**WORK REQUEST**. Find the word "with" in the records and copy every line where it occurs.

**Records from a data source**.

========================================

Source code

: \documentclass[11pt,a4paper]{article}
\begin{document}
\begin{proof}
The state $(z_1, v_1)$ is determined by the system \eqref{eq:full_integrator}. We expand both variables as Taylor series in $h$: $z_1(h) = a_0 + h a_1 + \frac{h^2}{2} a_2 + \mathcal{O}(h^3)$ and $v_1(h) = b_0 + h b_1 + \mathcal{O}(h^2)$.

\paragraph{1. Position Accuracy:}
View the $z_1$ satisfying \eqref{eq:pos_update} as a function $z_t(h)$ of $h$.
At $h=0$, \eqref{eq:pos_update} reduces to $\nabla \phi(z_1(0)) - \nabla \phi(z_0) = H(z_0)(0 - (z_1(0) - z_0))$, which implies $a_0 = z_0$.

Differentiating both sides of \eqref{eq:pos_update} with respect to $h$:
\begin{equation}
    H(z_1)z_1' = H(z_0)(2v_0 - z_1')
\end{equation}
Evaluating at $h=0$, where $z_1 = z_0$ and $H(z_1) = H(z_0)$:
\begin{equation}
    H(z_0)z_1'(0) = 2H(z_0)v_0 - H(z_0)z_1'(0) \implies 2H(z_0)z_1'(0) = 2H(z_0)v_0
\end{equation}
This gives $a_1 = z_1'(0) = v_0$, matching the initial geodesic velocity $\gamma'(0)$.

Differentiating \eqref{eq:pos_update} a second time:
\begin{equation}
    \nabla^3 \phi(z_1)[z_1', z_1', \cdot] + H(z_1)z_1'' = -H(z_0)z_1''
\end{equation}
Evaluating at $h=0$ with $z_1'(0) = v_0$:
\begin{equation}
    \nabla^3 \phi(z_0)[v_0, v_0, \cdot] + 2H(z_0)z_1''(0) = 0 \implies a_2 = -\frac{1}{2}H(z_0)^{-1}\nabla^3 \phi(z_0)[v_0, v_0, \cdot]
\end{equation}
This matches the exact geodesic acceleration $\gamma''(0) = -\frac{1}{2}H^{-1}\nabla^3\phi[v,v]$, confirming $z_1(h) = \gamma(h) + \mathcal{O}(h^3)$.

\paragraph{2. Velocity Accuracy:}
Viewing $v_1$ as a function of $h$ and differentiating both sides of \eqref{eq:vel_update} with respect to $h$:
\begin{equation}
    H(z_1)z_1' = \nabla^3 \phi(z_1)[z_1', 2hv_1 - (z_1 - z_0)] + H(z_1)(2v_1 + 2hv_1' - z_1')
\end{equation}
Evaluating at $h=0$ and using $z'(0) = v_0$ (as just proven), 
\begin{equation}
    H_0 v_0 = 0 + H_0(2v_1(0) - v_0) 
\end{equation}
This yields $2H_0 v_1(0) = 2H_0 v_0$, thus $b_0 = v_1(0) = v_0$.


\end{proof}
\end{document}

========================================

**EXERCISE RESULT**.
Differentiating both sides of \eqref{eq:pos_update} with respect to $h$:
Evaluating at $h=0$ with $z_1'(0) = v_0$:
Viewing $v_1$ as a function of $h$ and differentiating both sides of \eqref{eq:vel_update} with respect to $h$:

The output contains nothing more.